== PROMPT ==
Before writing anything, find the line that contains "cloud development environment*", then retype the entries below exactly from their first line through that one, without pictures.

== Data entries ==
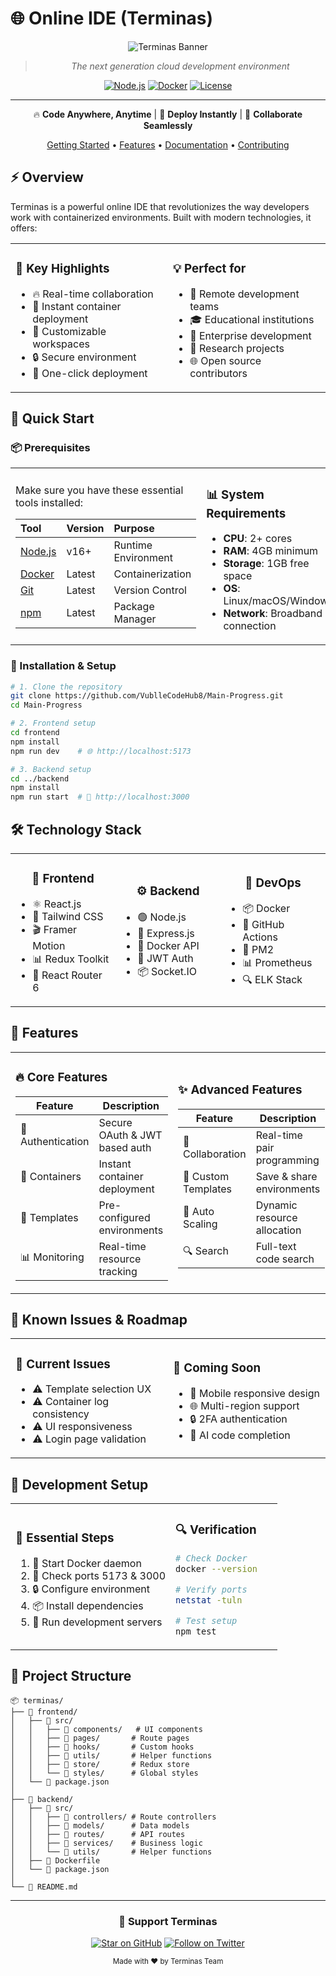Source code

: # 🌐 Online IDE (Terminas)

<div align="center">

![Terminas Banner](https://img.shields.io/badge/-%F0%9F%9A%80%20TERMINAS-000000?style=for-the-badge&logoColor=white)

> *The next generation cloud development environment*

[![Node.js](https://img.shields.io/badge/Node.js-16%2B-brightgreen?style=flat-square&logo=node.js)](https://nodejs.org/)
[![Docker](https://img.shields.io/badge/Docker-Required-blue?style=flat-square&logo=docker)](https://www.docker.com/get-started)
[![License](https://img.shields.io/badge/License-MIT-yellow.svg?style=flat-square)](LICENSE)

---

🔥 **Code Anywhere, Anytime** | 🚀 **Deploy Instantly** | 🤝 **Collaborate Seamlessly**

[Getting Started](#-quick-start) • [Features](#-features) • [Documentation](docs/) • [Contributing](CONTRIBUTING.md)

</div>

## ⚡ Overview

Terminas is a powerful online IDE that revolutionizes the way developers work with containerized environments. Built with modern technologies, it offers:

<table>
<tr>
<td width="50%">

### 🎯 Key Highlights

- 🔥 Real-time collaboration
- 🐳 Instant container deployment
- 🎨 Customizable workspaces
- 🔒 Secure environment
- 🚀 One-click deployment

</td>
<td width="50%">

### 💡 Perfect for

- 👥 Remote development teams
- 🎓 Educational institutions
- 🏢 Enterprise development
- 🔬 Research projects
- 🌐 Open source contributors

</td>
</tr>
</table>

## 🚀 Quick Start

### 📦 Prerequisites

<table>
<tr>
<td width="60%">

Make sure you have these essential tools installed:

| Tool | Version | Purpose |
|:-----|:--------|:---------|
| [Node.js](https://nodejs.org/) | v16+ | Runtime Environment |
| [Docker](https://www.docker.com/get-started) | Latest | Containerization |
| [Git](https://git-scm.com/downloads) | Latest | Version Control |
| [npm](https://www.npmjs.com/) | Latest | Package Manager |

</td>
<td width="40%">

### 📊 System Requirements

- **CPU**: 2+ cores
- **RAM**: 4GB minimum
- **Storage**: 1GB free space
- **OS**: Linux/macOS/Windows
- **Network**: Broadband connection

</td>
</tr>
</table>

### 🔄 Installation & Setup

```bash
# 1. Clone the repository
git clone https://github.com/VublleCodeHub8/Main-Progress.git
cd Main-Progress

# 2. Frontend setup
cd frontend
npm install
npm run dev    # 🌐 http://localhost:5173

# 3. Backend setup
cd ../backend
npm install
npm run start  # 🔌 http://localhost:3000
```

## 🛠️ Technology Stack

<table>
<tr>
<td width="33%">
<h3 align="center">🎨 Frontend</h3>

- ⚛️ React.js
- 🎨 Tailwind CSS
- 🎬 Framer Motion
- 📊 Redux Toolkit
- 🔄 React Router 6
</td>
<td width="33%">
<h3 align="center">⚙️ Backend</h3>

- 🟢 Node.js
- 🚂 Express.js
- 🐳 Docker API
- 🔑 JWT Auth
- 📦 Socket.IO
</td>
<td width="33%">
<h3 align="center">🔧 DevOps</h3>

- 📦 Docker
- 🔄 GitHub Actions
- 🚀 PM2
- 📊 Prometheus
- 🔍 ELK Stack
</td>
</tr>
</table>

## 🌟 Features

<table>
<tr>
<td width="50%">

### 🔥 Core Features

| Feature | Description |
|---------|-------------|
| 🔐 Authentication | Secure OAuth & JWT based auth |
| 🐳 Containers | Instant container deployment |
| 📝 Templates | Pre-configured environments |
| 📊 Monitoring | Real-time resource tracking |

</td>
<td width="50%">

### ✨ Advanced Features

| Feature | Description |
|---------|-------------|
| 🤝 Collaboration | Real-time pair programming |
| 🎯 Custom Templates | Save & share environments |
| 🔄 Auto Scaling | Dynamic resource allocation |
| 🔍 Search | Full-text code search |

</td>
</tr>
</table>

## 🐛 Known Issues & Roadmap

<table>
<tr>
<td width="50%">

### 🚧 Current Issues

- ⚠️ Template selection UX
- ⚠️ Container log consistency
- ⚠️ UI responsiveness
- ⚠️ Login page validation

</td>
<td width="50%">

### 🎯 Coming Soon

- 📱 Mobile responsive design
- 🌐 Multi-region support
- 🔒 2FA authentication
- 🤖 AI code completion

</td>
</tr>
</table>

## 🔧 Development Setup

<table>
<tr>
<td width="60%">

### 📝 Essential Steps

1. 🐳 Start Docker daemon
2. 🔌 Check ports 5173 & 3000
3. 🔒 Configure environment
4. 📦 Install dependencies
5. 🚀 Run development servers

</td>
<td width="40%">

### 🔍 Verification

```bash
# Check Docker
docker --version

# Verify ports
netstat -tuln

# Test setup
npm test
```

</td>
</tr>
</table>

## 📂 Project Structure

```
📦 terminas/
├── 📁 frontend/
│   ├── 📁 src/
│   │   ├── 📁 components/   # UI components
│   │   ├── 📁 pages/       # Route pages
│   │   ├── 📁 hooks/       # Custom hooks
│   │   ├── 📁 utils/       # Helper functions
│   │   ├── 📁 store/       # Redux store
│   │   └── 📁 styles/      # Global styles
│   └── 📄 package.json
│
├── 📁 backend/
│   ├── 📁 src/
│   │   ├── 📁 controllers/ # Route controllers
│   │   ├── 📁 models/      # Data models
│   │   ├── 📁 routes/      # API routes
│   │   ├── 📁 services/    # Business logic
│   │   └── 📁 utils/       # Helper functions
│   ├── 📄 Dockerfile
│   └── 📄 package.json
│
└── 📄 README.md
```

---

<div align="center">

### 🌟 Support Terminas

[![Star on GitHub](https://img.shields.io/github/stars/VublleCodeHub8/Main-Progress.svg?style=social)](https://github.com/VublleCodeHub8/Main-Progress/stargazers)
[![Follow on Twitter](https://img.shields.io/twitter/follow/terminas?style=social)](https://twitter.com/terminas)

<sub>Made with ❤️ by Terminas Team</sub>

</div>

== YOUR RESPONSE ==
Source code

: # 🌐 Online IDE (Terminas)

<div align="center">

![Terminas Banner](https://img.shields.io/badge/-%F0%9F%9A%80%20TERMINAS-000000?style=for-the-badge&logoColor=white)

> *The next generation cloud development environment*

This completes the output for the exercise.